(Input begins)

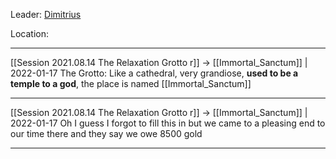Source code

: Leader: [Dimitrius](../people/Dimitrius.md)

Location: 

---

[[Session 2021.08.14 The Relaxation Grotto r]] -> [[Immortal_Sanctum]] | 2022-01-17
The Grotto: Like a cathedral, very grandiose, **used to be a temple to a god**, the place is named [[Immortal_Sanctum]]

---

[[Session 2021.08.14 The Relaxation Grotto r]] -> [[Immortal_Sanctum]] | 2022-01-17
Oh I guess I forgot to fill this in but we came to a pleasing end to our time there and they say we owe 8500 gold

---
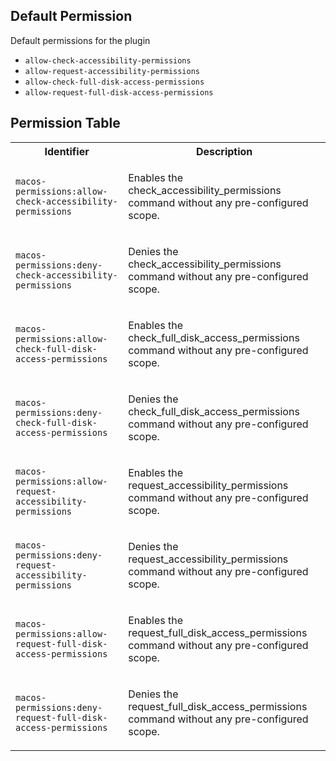 ## Default Permission

Default permissions for the plugin

- `allow-check-accessibility-permissions`
- `allow-request-accessibility-permissions`
- `allow-check-full-disk-access-permissions`
- `allow-request-full-disk-access-permissions`

## Permission Table

<table>
<tr>
<th>Identifier</th>
<th>Description</th>
</tr>


<tr>
<td>

`macos-permissions:allow-check-accessibility-permissions`

</td>
<td>

Enables the check_accessibility_permissions command without any pre-configured scope.

</td>
</tr>

<tr>
<td>

`macos-permissions:deny-check-accessibility-permissions`

</td>
<td>

Denies the check_accessibility_permissions command without any pre-configured scope.

</td>
</tr>

<tr>
<td>

`macos-permissions:allow-check-full-disk-access-permissions`

</td>
<td>

Enables the check_full_disk_access_permissions command without any pre-configured scope.

</td>
</tr>

<tr>
<td>

`macos-permissions:deny-check-full-disk-access-permissions`

</td>
<td>

Denies the check_full_disk_access_permissions command without any pre-configured scope.

</td>
</tr>

<tr>
<td>

`macos-permissions:allow-request-accessibility-permissions`

</td>
<td>

Enables the request_accessibility_permissions command without any pre-configured scope.

</td>
</tr>

<tr>
<td>

`macos-permissions:deny-request-accessibility-permissions`

</td>
<td>

Denies the request_accessibility_permissions command without any pre-configured scope.

</td>
</tr>

<tr>
<td>

`macos-permissions:allow-request-full-disk-access-permissions`

</td>
<td>

Enables the request_full_disk_access_permissions command without any pre-configured scope.

</td>
</tr>

<tr>
<td>

`macos-permissions:deny-request-full-disk-access-permissions`

</td>
<td>

Denies the request_full_disk_access_permissions command without any pre-configured scope.

</td>
</tr>
</table>
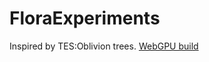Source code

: # FloraExperiments

Inspired by TES:Oblivion trees.
[WebGPU build](https://ozhogi.github.io/FloraExperiments_WebGPU/)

(Input ends)

**Task description**
The result should be the full set of entries above, restated exactly and without images.

**Exercise output**
Source code

: Leader: [Dimitrius](../people/Dimitrius.md)

Location: 

---

[[Session 2021.08.14 The Relaxation Grotto r]] -> [[Immortal_Sanctum]] | 2022-01-17
The Grotto: Like a cathedral, very grandiose, **used to be a temple to a god**, the place is named [[Immortal_Sanctum]]

---

[[Session 2021.08.14 The Relaxation Grotto r]] -> [[Immortal_Sanctum]] | 2022-01-17
Oh I guess I forgot to fill this in but we came to a pleasing end to our time there and they say we owe 8500 gold

---
 ## Default Permission

Default permissions for the plugin

- `allow-check-accessibility-permissions`
- `allow-request-accessibility-permissions`
- `allow-check-full-disk-access-permissions`
- `allow-request-full-disk-access-permissions`

## Permission Table

<table>
<tr>
<th>Identifier</th>
<th>Description</th>
</tr>


<tr>
<td>

`macos-permissions:allow-check-accessibility-permissions`

</td>
<td>

Enables the check_accessibility_permissions command without any pre-configured scope.

</td>
</tr>

<tr>
<td>

`macos-permissions:deny-check-accessibility-permissions`

</td>
<td>

Denies the check_accessibility_permissions command without any pre-configured scope.

</td>
</tr>

<tr>
<td>

`macos-permissions:allow-check-full-disk-access-permissions`

</td>
<td>

Enables the check_full_disk_access_permissions command without any pre-configured scope.

</td>
</tr>

<tr>
<td>

`macos-permissions:deny-check-full-disk-access-permissions`

</td>
<td>

Denies the check_full_disk_access_permissions command without any pre-configured scope.

</td>
</tr>

<tr>
<td>

`macos-permissions:allow-request-accessibility-permissions`

</td>
<td>

Enables the request_accessibility_permissions command without any pre-configured scope.

</td>
</tr>

<tr>
<td>

`macos-permissions:deny-request-accessibility-permissions`

</td>
<td>

Denies the request_accessibility_permissions command without any pre-configured scope.

</td>
</tr>

<tr>
<td>

`macos-permissions:allow-request-full-disk-access-permissions`

</td>
<td>

Enables the request_full_disk_access_permissions command without any pre-configured scope.

</td>
</tr>

<tr>
<td>

`macos-permissions:deny-request-full-disk-access-permissions`

</td>
<td>

Denies the request_full_disk_access_permissions command without any pre-configured scope.

</td>
</tr>
</table>
Source code

: # FloraExperiments

Inspired by TES:Oblivion trees.
[WebGPU build](https://ozhogi.github.io/FloraExperiments_WebGPU/)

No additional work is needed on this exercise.